0 # billy bob 2011-03-17 05:35
BEAUTJFUL ARGUMENT.
 
 
+4 # KittatinyHawk 2011-03-13 15:18
If this hit Northeastern coast...tsunami would affect every Powerhouse with water coming in from Atlantic Ocean. It would take down TMI which was already had its problems and lives with.
Indian Point in NY which is one of the worst would be hit,
Believe new England has approx 26 Power Plants, some of which are closed due to funds.
Tsunami was not the worry, plates of the Earth shifting is the problem.
Many have said no earthquakes on East Coast...still not in writing, however.
Wind, Solar, Water are the gifts given to us.
No Equipment comes without Maintenance...Corporations do not maintenance their equipment. I know.
 
 
+8 # barbaparee 2011-03-13 16:03
It is about time we quit saying « they should have done this ... », or”we should have learned this ...»,or « how could they do that? … » and simply agree with Sir Edmund’s comment “Global capitalism is killing us!” and get on with finding alternate solutions! Please hurry!!
 
 
+4 # Forenna 2011-03-13 17:03
I don't quite understand who the Japanese government did not look ahead for fault lines and prepare their reactors for other hazards. They seem to be "nuclear prone", as they have a history of being fascinated with this form of electric power supposedly to help their people, but now they have also harmed them. If that meltdown happens, there will be far-reaching consequences, perhaps as far as the Tsunami--which means we could very well receive their "fall out" in the shores of California! Are we prepared for this possibility? Of course not!
 
 
+4 # Jayne Milner 2011-03-13 17:03
Have any arrangements been made where we could send donations to help the people effected by this disaster? I would donate.

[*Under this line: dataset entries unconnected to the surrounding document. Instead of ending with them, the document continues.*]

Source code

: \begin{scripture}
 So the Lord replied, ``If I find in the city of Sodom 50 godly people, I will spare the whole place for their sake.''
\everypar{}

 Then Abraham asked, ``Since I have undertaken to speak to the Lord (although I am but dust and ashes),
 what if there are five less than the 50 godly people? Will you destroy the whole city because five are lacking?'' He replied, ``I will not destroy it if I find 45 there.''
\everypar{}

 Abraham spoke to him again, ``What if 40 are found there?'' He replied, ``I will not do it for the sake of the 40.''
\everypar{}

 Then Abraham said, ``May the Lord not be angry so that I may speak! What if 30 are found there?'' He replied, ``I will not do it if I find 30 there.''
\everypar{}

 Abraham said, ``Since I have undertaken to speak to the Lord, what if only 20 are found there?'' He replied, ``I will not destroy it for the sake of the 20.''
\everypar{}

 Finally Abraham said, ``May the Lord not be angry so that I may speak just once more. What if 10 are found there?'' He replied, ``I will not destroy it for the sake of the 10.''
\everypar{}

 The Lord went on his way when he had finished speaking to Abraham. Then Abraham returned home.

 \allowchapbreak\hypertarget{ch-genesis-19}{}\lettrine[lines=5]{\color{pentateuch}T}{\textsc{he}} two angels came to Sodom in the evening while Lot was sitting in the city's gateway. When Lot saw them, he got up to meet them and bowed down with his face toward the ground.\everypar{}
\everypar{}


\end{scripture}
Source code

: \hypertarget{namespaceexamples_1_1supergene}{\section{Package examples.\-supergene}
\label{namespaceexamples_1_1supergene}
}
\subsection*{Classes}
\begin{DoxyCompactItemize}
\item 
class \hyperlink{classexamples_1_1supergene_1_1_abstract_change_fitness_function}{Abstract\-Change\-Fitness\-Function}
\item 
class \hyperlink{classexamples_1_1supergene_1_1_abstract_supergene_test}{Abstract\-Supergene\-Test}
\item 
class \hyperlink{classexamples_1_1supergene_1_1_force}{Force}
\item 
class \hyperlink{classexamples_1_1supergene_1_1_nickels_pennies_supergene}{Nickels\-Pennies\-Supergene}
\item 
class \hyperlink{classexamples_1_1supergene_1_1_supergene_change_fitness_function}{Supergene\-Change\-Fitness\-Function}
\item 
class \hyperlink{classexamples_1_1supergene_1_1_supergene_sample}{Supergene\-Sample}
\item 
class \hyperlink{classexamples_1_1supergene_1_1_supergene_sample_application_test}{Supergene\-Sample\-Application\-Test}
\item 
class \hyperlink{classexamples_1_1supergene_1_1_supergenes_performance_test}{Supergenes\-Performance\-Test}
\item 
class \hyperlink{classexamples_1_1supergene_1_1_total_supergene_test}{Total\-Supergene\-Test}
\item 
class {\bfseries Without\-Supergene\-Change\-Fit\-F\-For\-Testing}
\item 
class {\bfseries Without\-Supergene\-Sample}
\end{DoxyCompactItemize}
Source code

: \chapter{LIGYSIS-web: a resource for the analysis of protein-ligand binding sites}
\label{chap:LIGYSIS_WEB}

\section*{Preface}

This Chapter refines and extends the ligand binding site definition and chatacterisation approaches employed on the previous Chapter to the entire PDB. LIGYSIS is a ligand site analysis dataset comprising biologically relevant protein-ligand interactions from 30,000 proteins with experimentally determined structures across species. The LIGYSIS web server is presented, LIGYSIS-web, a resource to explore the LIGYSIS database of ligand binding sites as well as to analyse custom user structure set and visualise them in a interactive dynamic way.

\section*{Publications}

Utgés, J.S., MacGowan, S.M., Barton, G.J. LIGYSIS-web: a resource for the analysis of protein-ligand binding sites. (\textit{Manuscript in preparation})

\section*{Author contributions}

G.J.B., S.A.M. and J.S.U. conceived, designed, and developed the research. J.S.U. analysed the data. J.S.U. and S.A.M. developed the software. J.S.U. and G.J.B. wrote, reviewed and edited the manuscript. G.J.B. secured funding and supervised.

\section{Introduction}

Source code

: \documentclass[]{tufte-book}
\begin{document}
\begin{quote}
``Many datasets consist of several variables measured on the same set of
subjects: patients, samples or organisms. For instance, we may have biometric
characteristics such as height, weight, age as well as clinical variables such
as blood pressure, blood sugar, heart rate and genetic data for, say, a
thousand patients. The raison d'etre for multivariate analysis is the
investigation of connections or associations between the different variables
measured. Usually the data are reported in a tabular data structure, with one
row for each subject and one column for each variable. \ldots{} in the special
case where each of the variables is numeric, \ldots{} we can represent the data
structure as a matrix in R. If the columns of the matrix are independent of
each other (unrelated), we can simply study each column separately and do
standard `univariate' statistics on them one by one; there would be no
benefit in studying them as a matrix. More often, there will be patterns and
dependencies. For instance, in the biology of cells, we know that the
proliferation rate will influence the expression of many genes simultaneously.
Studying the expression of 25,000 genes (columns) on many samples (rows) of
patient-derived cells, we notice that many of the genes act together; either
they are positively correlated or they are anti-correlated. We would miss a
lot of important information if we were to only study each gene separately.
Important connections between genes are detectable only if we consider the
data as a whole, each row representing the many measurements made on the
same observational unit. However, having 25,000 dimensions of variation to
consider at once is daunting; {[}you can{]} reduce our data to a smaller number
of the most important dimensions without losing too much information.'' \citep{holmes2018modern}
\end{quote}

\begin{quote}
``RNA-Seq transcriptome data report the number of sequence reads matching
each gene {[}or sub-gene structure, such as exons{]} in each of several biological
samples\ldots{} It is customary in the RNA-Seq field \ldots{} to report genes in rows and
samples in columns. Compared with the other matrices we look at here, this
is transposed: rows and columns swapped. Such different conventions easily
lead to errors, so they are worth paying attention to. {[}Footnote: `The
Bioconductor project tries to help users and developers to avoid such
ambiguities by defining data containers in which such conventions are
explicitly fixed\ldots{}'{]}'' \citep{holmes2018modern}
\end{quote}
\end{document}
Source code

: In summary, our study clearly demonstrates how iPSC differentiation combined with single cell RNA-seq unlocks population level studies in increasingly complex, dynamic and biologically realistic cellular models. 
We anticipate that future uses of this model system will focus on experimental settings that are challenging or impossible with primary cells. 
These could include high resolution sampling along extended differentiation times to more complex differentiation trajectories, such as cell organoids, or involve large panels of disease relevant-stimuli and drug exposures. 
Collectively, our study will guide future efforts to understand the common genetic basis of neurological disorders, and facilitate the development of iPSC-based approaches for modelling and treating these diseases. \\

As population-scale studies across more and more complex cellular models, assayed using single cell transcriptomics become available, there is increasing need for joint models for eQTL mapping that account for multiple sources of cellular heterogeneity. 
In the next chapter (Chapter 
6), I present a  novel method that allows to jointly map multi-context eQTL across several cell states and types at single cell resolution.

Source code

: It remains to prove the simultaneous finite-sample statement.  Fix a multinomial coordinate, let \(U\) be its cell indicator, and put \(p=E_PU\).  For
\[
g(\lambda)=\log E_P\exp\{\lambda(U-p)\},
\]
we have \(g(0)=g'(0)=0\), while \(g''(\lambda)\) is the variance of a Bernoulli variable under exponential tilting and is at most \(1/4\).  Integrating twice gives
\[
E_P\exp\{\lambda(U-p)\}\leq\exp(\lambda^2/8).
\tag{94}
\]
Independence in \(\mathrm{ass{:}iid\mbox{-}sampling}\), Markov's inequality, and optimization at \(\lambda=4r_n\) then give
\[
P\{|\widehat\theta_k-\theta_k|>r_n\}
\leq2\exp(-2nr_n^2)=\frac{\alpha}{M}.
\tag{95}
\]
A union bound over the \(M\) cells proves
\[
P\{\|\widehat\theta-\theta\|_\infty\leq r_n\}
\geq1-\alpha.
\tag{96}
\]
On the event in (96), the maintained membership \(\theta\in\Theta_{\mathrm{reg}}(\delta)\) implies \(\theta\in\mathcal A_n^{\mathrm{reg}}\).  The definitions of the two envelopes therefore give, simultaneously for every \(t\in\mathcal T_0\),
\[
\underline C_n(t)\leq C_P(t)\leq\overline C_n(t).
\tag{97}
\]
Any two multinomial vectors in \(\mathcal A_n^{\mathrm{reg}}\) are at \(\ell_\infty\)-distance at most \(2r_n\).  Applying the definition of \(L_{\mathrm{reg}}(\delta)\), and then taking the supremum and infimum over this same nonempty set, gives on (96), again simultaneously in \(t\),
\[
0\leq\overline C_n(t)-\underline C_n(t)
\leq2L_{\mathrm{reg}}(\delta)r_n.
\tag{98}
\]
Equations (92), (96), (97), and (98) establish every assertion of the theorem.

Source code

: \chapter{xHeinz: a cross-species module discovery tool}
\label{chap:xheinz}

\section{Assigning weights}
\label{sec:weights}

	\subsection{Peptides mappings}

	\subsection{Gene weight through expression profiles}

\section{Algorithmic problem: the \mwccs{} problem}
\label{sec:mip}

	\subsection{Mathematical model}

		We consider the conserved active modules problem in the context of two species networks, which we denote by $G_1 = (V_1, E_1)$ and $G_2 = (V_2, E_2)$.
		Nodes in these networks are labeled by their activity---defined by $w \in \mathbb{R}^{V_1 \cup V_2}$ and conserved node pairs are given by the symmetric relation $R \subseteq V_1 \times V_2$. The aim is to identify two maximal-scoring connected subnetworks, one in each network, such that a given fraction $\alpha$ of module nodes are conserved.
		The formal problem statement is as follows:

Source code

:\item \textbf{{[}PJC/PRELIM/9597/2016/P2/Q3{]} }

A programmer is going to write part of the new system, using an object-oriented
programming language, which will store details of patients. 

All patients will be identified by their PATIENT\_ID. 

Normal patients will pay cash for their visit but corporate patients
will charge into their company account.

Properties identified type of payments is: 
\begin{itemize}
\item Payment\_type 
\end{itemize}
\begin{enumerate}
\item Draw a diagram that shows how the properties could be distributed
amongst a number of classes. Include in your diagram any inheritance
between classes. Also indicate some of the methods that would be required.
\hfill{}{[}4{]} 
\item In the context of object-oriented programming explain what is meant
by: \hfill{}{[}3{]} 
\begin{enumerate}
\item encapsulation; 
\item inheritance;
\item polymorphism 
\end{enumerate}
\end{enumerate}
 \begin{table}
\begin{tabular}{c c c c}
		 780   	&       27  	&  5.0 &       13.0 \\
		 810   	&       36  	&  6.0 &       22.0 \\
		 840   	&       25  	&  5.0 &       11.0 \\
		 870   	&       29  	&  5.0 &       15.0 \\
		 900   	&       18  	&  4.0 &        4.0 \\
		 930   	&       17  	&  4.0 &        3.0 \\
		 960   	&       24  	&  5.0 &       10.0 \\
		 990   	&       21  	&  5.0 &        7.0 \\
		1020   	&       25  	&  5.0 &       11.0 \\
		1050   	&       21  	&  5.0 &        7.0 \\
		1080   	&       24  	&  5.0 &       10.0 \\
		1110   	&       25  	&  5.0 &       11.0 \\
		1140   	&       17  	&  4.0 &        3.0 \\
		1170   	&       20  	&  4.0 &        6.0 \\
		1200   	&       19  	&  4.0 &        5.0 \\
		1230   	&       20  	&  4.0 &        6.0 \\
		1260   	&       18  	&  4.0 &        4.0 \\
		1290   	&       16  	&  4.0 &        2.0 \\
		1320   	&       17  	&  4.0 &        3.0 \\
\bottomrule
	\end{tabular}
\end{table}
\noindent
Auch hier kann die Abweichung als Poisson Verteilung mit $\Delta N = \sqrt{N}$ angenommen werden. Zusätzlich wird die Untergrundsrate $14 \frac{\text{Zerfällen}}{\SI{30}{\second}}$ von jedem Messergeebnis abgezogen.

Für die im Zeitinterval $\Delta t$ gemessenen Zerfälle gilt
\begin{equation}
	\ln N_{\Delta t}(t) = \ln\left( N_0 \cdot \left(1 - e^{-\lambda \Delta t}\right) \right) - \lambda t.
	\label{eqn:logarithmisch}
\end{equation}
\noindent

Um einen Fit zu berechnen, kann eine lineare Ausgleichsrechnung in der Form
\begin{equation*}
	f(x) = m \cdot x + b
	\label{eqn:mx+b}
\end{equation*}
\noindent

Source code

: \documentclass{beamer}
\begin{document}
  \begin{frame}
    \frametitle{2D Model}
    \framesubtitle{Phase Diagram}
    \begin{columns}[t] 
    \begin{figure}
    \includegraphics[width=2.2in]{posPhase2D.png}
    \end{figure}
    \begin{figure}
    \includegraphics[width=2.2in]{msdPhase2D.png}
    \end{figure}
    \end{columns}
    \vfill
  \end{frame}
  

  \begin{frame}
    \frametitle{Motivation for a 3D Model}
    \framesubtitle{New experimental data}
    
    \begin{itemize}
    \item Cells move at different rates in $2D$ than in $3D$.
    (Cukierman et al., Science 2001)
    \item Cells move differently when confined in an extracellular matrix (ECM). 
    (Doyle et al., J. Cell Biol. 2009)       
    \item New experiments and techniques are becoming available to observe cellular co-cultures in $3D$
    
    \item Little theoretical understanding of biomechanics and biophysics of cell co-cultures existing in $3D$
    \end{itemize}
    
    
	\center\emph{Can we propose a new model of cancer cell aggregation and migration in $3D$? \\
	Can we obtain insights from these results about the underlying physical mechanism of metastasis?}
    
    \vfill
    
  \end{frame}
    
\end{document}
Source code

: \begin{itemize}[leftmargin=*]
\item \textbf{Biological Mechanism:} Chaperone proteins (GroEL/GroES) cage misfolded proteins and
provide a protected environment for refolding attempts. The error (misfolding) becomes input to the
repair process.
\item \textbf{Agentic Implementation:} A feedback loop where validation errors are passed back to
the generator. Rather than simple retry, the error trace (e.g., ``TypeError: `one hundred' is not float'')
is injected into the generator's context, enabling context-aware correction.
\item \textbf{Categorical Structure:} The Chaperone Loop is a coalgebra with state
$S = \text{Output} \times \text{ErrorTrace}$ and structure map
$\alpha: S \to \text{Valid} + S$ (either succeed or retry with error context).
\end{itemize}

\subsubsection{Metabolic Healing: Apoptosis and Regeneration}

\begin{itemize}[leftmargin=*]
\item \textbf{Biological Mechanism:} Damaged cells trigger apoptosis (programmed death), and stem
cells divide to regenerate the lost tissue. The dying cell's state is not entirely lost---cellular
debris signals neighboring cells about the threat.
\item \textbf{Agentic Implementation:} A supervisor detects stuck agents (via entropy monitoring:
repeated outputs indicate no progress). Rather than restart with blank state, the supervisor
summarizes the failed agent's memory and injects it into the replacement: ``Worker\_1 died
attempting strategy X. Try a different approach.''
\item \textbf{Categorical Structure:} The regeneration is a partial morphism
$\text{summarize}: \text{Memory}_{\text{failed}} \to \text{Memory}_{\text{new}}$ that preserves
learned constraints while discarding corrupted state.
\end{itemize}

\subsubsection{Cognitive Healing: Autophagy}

I am sure that the radioactive contamination is far worse than they are letting on. Nuclear nations, including the U.S., always cover-up the actual ill effects of these hell machines.

The sooner humanity dumps fossil fuels and nuclear ( which by the way runs on the oil and coal used to mine, mill, refine and enrich uranium ) the better.

The world must radiply deploy solar, wind, geopthermal, tidal, wave, biomass and other clean, safe renewables.
 
 
0 # sakaitena 2011-03-13 22:09
Before opine, please read the LA times article by Leslie Helm. It is well researched and well written piece. If nothing else, it should teach you how plutocracy works.